BEGIN

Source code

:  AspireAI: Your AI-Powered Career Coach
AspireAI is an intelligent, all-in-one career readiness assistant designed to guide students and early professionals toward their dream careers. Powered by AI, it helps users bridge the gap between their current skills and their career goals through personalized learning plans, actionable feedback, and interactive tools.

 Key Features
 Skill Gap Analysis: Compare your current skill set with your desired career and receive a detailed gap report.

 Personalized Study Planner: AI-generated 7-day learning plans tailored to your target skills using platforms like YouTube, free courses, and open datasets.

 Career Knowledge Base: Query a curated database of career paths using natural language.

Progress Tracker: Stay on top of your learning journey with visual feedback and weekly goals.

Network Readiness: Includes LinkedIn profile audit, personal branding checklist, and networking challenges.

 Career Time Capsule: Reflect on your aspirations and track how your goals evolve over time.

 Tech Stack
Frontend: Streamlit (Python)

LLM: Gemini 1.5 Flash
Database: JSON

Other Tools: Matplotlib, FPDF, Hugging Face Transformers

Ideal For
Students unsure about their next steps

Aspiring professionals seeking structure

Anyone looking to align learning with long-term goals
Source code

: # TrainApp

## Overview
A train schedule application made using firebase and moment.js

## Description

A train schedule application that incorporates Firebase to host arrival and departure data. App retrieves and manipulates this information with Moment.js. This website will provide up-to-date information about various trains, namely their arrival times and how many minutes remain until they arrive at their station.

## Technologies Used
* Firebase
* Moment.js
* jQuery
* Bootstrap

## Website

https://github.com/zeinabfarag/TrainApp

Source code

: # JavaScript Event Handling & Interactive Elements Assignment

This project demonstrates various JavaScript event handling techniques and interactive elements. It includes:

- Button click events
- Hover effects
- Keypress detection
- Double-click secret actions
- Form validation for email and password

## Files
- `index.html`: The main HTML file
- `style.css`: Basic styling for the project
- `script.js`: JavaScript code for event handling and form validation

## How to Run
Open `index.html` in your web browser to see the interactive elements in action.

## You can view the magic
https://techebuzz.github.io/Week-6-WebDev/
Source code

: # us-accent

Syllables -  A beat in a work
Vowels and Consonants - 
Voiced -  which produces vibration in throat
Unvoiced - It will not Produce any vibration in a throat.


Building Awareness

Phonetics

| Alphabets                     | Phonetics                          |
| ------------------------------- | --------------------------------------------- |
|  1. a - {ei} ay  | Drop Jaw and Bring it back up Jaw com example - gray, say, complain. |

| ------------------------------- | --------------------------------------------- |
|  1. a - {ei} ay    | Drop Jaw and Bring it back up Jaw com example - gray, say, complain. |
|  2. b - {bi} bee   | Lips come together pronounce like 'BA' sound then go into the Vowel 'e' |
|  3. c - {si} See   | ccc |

END

### INSTRUCTIONS TO FOLLOW:
Take the lines above from the one containing "Interactive Elements Assignment" to the one containing "- Double-click secret actions" and retype them exactly, both ends included, with nothing added.

### SOLVED PROBLEM:
: # JavaScript Event Handling & Interactive Elements Assignment

This project demonstrates various JavaScript event handling techniques and interactive elements. It includes:

- Button click events
- Hover effects
- Keypress detection
- Double-click secret actions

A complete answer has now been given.